Exercise objective: Search the entries below for the string "rvrf" and copy the lines that hold it.

Task material:
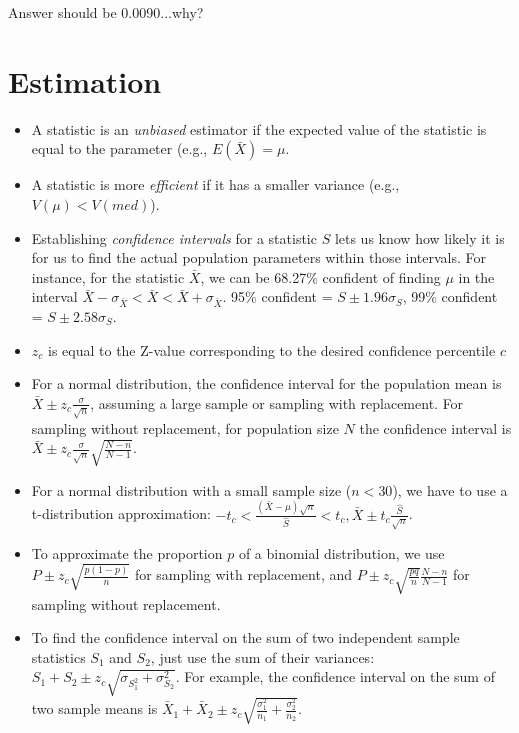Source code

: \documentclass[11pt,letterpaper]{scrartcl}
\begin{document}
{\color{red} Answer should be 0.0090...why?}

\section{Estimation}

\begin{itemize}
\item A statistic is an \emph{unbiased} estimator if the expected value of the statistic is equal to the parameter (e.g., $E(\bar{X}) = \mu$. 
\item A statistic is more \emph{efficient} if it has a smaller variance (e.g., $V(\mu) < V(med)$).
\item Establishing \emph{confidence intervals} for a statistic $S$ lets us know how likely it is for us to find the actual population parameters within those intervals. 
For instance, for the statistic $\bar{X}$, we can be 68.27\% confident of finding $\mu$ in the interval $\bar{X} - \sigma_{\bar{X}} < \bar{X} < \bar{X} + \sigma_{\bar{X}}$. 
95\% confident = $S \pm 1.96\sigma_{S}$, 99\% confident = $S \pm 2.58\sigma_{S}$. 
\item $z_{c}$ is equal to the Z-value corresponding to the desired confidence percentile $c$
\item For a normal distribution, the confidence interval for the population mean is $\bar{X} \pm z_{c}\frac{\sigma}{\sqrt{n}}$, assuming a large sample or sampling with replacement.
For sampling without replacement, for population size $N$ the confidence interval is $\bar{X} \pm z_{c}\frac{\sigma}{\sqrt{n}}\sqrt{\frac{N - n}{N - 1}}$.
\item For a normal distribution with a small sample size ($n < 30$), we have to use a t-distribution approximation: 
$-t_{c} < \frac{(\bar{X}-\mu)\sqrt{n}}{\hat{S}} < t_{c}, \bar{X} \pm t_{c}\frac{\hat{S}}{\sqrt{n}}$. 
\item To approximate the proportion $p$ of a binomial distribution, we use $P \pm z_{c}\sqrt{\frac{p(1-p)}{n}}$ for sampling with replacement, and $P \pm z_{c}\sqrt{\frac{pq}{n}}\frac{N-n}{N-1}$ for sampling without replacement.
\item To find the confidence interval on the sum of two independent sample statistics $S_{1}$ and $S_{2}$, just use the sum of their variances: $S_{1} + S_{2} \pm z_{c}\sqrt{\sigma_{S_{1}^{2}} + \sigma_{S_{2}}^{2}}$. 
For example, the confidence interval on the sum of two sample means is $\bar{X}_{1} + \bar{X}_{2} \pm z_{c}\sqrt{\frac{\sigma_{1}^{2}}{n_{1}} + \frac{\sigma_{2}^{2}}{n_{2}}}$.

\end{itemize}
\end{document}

---

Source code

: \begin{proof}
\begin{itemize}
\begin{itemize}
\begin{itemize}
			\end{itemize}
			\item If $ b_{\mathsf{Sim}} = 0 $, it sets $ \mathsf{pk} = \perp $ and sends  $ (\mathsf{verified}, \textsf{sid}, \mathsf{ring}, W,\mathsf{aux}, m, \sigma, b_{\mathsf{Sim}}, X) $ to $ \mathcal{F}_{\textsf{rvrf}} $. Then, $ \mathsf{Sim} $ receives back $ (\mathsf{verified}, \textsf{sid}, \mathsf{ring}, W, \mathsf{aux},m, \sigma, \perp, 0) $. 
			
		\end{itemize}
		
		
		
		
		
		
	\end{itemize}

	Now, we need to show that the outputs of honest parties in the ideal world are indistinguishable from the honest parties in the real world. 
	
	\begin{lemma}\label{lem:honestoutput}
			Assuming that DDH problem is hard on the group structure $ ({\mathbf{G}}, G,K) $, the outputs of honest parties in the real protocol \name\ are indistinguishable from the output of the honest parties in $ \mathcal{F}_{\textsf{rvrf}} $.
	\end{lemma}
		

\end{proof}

==

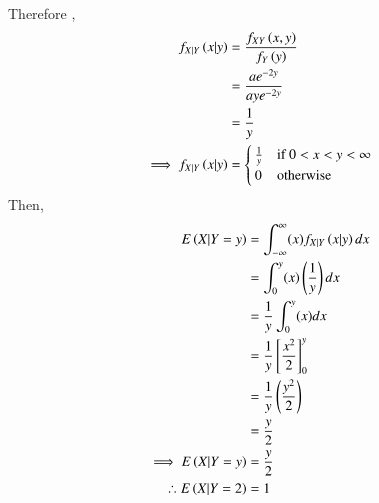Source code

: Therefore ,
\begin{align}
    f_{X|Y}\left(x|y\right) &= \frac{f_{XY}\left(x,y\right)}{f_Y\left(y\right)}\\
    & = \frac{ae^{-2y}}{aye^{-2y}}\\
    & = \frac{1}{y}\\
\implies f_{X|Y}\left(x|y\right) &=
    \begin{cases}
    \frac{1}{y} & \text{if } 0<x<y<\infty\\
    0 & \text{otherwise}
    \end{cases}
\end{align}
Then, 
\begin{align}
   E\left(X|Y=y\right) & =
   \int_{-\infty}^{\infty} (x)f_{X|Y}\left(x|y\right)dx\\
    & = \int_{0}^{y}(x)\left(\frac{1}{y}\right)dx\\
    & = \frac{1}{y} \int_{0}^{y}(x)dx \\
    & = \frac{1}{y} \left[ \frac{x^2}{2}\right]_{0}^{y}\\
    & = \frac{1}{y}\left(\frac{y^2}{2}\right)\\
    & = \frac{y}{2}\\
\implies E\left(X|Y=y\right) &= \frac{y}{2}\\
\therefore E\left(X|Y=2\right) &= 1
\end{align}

Output of the task:
			\item If $ b_{\mathsf{Sim}} = 0 $, it sets $ \mathsf{pk} = \perp $ and sends  $ (\mathsf{verified}, \textsf{sid}, \mathsf{ring}, W,\mathsf{aux}, m, \sigma, b_{\mathsf{Sim}}, X) $ to $ \mathcal{F}_{\textsf{rvrf}} $. Then, $ \mathsf{Sim} $ receives back $ (\mathsf{verified}, \textsf{sid}, \mathsf{ring}, W, \mathsf{aux},m, \sigma, \perp, 0) $. 
			Assuming that DDH problem is hard on the group structure $ ({\mathbf{G}}, G,K) $, the outputs of honest parties in the real protocol \name\ are indistinguishable from the output of the honest parties in $ \mathcal{F}_{\textsf{rvrf}} $.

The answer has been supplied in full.